Current CDC recommendation for PPE is limited to double gloves, slip-on booties, fluid-resistant (not impermeable) gowns and N95 respirators with face shields.* This is completely inadequate to protect caregivers and therefore, the public, from the risk of an epidemic.
What Nurses are Demanding:
We are solely interested in a mandate directing every hospital, every U.S. health facility, to immediately implement the optimal precautions, in both personal protective equipment and proper training. Caregivers are the 'canaries in the mine'. The next epidemic of Ebola or other new deadly level 4 pathogen is just around the corner. The Massachusetts Department of Public Health estimates that 3 to 5 new deadly agents will emerge every five years, with global climate change and population growth and poverty escalating the risk of spread.

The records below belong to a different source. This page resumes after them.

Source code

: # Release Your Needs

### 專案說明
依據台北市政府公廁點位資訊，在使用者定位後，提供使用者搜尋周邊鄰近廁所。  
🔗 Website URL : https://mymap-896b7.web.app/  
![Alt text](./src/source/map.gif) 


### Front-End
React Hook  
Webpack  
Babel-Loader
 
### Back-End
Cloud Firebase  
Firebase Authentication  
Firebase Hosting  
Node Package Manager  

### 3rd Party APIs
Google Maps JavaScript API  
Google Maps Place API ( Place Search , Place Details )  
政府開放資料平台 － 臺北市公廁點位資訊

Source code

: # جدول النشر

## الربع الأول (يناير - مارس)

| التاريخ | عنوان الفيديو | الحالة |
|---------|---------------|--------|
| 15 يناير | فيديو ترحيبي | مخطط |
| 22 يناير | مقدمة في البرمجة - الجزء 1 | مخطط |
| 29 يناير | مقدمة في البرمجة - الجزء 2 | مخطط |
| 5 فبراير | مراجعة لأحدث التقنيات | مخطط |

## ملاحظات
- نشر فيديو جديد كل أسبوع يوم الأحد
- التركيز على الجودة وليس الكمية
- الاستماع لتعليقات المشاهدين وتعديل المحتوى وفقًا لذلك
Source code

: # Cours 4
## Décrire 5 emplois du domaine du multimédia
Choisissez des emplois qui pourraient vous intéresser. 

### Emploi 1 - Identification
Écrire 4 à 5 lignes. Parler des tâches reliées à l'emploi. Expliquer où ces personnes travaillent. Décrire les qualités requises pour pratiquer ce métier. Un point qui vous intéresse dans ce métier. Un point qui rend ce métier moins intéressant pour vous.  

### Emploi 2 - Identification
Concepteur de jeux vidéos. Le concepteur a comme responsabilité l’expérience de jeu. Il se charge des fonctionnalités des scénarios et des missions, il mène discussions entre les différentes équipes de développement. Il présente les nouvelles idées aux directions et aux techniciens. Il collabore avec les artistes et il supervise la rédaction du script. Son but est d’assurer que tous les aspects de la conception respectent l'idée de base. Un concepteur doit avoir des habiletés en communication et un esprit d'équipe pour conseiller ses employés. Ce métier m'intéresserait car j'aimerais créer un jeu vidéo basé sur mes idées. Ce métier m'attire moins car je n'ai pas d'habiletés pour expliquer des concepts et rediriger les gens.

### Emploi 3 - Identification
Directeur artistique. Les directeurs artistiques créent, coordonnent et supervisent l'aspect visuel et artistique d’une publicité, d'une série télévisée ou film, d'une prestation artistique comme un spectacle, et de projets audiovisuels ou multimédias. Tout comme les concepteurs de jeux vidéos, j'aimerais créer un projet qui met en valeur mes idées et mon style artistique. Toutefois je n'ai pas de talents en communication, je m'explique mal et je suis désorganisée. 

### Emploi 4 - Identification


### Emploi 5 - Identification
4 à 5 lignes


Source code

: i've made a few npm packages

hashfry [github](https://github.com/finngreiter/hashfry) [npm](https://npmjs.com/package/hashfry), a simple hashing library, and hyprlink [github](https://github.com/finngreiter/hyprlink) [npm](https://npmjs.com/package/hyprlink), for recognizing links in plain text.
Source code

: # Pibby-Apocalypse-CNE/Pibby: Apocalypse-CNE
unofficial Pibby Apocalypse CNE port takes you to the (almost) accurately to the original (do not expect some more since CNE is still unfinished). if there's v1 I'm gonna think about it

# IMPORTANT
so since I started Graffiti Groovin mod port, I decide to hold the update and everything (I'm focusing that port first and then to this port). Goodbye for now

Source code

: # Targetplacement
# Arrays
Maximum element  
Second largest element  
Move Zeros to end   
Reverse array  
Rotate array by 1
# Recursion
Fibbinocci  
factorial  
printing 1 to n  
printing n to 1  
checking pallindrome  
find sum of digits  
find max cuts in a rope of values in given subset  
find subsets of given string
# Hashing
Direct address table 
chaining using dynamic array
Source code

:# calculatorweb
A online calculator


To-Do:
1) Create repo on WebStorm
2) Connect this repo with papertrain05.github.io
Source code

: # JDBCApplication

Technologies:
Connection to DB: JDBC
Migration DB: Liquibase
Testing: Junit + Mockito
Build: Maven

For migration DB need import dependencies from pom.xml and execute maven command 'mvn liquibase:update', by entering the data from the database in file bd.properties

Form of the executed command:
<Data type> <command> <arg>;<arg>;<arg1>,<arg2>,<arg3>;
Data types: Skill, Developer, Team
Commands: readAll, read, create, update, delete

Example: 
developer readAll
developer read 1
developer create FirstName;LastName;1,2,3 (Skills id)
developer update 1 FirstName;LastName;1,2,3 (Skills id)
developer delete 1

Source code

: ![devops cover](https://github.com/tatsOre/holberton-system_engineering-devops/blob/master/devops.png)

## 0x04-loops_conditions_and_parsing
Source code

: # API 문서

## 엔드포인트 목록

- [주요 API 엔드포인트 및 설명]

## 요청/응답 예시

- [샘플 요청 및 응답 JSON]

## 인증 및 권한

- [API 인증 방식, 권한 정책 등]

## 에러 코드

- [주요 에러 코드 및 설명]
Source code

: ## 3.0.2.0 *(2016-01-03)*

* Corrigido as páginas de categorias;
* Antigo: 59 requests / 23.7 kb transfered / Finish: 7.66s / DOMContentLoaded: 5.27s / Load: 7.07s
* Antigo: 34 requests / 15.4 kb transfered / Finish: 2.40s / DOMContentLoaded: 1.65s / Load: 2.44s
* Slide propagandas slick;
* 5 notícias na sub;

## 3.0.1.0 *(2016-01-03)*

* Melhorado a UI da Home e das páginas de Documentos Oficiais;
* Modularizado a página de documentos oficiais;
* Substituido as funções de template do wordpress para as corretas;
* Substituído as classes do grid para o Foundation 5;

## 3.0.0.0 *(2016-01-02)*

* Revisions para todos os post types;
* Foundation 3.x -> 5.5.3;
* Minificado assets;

Massachusetts caregivers must be provided with a comprehensive equipment and training program including but not limited to the following:
- Education of staff on specific current hazards posed by emerging infectious diseases and on state-of-the-art PPE and training programs (e.g. as used by Emory Hospital in Atlanta to protect workers from hazards posed by select agents and the current biological threats).
- Full body Hazmat suits that are body fluid, blood and virus impervious.
- The PPE must meet the ASTM F1670 standard for blood penetration and the F1671 standard for viral penetration.
- Powered air purifying respirators with an assigned protection factor of at least 50, with full hood.
- PPE must leave no skin exposed or unprotected.
- Staff must have interactive hands-on training for safe, proper donning and doffing of equipment, the point with the highest risk for a breach in protection.
- Initial and continuous education and training must be provided to ensure protection for at risk workers.
The Commonwealth must protect its healthcare workers and hospitals need to exercise moral leadership now. The MNA most strongly urges a mandate for a comprehensive program including environmental precautions, optimal personal protective equipment and continuous education and hands-on training to prevent a deadly pathogenic epidemic in Massachusetts.